(RECORDS FOR THIS EXERCISE begins)

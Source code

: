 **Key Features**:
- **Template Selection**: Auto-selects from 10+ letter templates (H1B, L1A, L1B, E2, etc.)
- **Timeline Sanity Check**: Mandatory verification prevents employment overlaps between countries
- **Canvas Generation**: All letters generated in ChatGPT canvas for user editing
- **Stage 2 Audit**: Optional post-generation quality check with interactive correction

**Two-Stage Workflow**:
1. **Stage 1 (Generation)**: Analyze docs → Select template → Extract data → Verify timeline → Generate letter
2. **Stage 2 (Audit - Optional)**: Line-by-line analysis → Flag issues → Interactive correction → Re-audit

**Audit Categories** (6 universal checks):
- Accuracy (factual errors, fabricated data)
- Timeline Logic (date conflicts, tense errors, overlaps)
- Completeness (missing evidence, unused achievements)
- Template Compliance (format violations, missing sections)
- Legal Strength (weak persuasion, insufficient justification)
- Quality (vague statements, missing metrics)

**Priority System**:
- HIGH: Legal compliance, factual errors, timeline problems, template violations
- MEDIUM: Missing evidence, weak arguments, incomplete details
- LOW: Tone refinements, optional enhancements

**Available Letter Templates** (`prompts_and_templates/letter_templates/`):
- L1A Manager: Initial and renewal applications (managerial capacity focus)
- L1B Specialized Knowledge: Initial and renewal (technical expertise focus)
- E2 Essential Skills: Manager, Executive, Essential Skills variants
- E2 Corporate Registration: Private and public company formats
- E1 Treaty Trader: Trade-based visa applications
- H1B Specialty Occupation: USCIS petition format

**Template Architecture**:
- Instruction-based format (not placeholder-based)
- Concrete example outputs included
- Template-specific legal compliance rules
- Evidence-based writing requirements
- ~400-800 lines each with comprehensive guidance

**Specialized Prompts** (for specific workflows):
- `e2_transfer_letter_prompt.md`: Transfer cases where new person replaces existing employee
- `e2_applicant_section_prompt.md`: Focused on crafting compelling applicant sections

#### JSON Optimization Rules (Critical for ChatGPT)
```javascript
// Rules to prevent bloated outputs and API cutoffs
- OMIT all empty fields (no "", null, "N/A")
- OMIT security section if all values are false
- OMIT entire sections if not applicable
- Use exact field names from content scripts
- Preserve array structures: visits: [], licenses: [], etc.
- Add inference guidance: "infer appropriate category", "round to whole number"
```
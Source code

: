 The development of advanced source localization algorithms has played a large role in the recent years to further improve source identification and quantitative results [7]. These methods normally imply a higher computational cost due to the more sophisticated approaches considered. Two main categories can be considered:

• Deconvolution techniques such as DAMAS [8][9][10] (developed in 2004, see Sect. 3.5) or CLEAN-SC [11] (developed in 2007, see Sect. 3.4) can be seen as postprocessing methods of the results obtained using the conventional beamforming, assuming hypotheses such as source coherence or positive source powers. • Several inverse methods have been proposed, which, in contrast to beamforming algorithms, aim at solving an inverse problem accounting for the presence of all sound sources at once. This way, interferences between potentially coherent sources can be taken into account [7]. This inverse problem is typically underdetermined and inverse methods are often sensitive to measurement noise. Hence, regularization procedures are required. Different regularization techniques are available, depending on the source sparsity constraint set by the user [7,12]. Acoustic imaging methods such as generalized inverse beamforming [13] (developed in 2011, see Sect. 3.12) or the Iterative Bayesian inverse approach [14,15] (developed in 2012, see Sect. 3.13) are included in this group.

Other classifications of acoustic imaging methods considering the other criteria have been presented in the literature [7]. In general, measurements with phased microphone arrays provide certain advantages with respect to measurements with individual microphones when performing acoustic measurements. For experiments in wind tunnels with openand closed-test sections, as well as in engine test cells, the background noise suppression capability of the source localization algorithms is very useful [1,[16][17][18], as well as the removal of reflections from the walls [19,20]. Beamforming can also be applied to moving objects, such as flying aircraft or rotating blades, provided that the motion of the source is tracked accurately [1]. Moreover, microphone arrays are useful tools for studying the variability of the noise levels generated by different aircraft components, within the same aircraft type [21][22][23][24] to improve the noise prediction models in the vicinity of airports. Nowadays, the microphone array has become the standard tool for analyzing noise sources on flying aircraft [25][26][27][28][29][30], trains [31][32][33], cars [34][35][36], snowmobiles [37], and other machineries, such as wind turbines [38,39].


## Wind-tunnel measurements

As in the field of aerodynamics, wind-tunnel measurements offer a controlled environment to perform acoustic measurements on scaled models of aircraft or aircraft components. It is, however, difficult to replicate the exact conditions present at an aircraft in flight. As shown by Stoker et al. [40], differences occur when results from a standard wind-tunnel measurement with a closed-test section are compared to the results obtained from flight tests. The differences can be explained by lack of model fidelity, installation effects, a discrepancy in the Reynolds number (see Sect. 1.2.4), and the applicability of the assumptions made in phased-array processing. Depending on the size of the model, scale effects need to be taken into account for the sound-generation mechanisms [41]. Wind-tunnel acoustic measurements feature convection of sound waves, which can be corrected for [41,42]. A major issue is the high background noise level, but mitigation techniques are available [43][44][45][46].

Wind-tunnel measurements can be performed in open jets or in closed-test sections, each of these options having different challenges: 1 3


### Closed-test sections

(RECORDS FOR THIS EXERCISE ends)

ASSIGNMENT —
Check each line of the records for the word "factual", then state how many lines have it, as a number only.

SOLUTION TO THIS PROBLEM —
2